What’s in an acronym? Ask the FEC.

June 17, 2015

By Alana Wise

It’s all in the capitalization. Carly for America, a super PAC backing Republican presidential contender Carly Fiorina, has used crafty punctuation to settle a problem with the Federal Election Commission.

U.S. Republican presidential candidate Carly Fiorina speaks during a “Roast & Ride” campaign event in Iowa June 6, 2015. REUTERS/Dave Kaup

After the FEC warned the super PAC last month that their use of the candidate’s name violated agency regulations, the former Carly for America officially became “Conservative, Authentic, Responsive Leadership for You and for America” – in short, CARLY for America.
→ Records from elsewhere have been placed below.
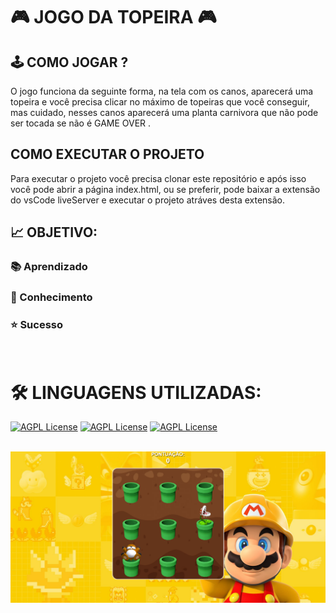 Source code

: # 🎮 JOGO DA TOPEIRA 🎮

## 🕹️ COMO JOGAR ?
O jogo funciona da seguinte forma, na tela com os canos, aparecerá uma topeira e você precisa clicar no máximo de topeiras que você conseguir, mas cuidado, nesses canos aparecerá uma planta carnivora que não pode ser tocada se não é GAME OVER .

## COMO EXECUTAR O PROJETO
Para executar o projeto você precisa clonar este repositório e após isso você pode abrir a página index.html, ou se preferir, pode baixar a extensão do vsCode liveServer e executar o projeto atráves desta extensão.

## **📈 OBJETIVO:**
### 📚 Aprendizado
### 🧠 Conhecimento
### ⭐ Sucesso
<br>

# **🛠 LINGUAGENS UTILIZADAS:**
[![AGPL License](https://img.shields.io/badge/HTML-red.svg)](http://www.gnu.org/licenses/agpl-3.0)
[![AGPL License](https://img.shields.io/badge/CSS-blue.svg)](http://www.gnu.org/licenses/agpl-3.0)
[![AGPL License](https://img.shields.io/badge/JAVASCRIPT-yellow.svg)](http://www.gnu.org/licenses/agpl-3.0)
<br><br>


!["./assets/exemplo.png"](./src/images/game.png) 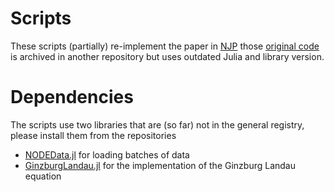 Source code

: # Scripts 

These scripts (partially) re-implement the paper in [NJP]() those [original code]() is archived in another repository but uses outdated Julia and library version.

# Dependencies 

The scripts use two libraries that are (so far) not in the general registry, please install them from the repositories 

* [NODEData.jl](https://github.com/maximilian-gelbrecht/NODEData.jl) for loading batches of data
* [GinzburgLandau.jl](https://github.com/maximilian-gelbrecht/GinzburgLandau.jl) for the implementation of the Ginzburg Landau equation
The organization’s nimble footwork may be enough to head off the wrath of the FEC,  which prohibits the use of candidates’ names in the name of a PAC unless the candidate has authorized them to do so. The FEC has given the PAC until next Monday to respond to the complaint.

If you don’t see much of a difference between the two titles, you’re not alone. By Wednesday, CARLY for America was trending on Twitter, with many of the comments critical of both the super PAC for the subtle name change and the FEC for leniency in enforcing their own rules.


It’s not the first time super PACs have gotten creative with their names to avoid bumping heads with the FEC. Back in 2013, super PAC Stand with Rand said that the Rand in question was actually noted author and libertarian royalty Ayn Rand, not libertarian-friendly, 2016 presidential hopeful Rand Paul, whom the group had previously showered with support.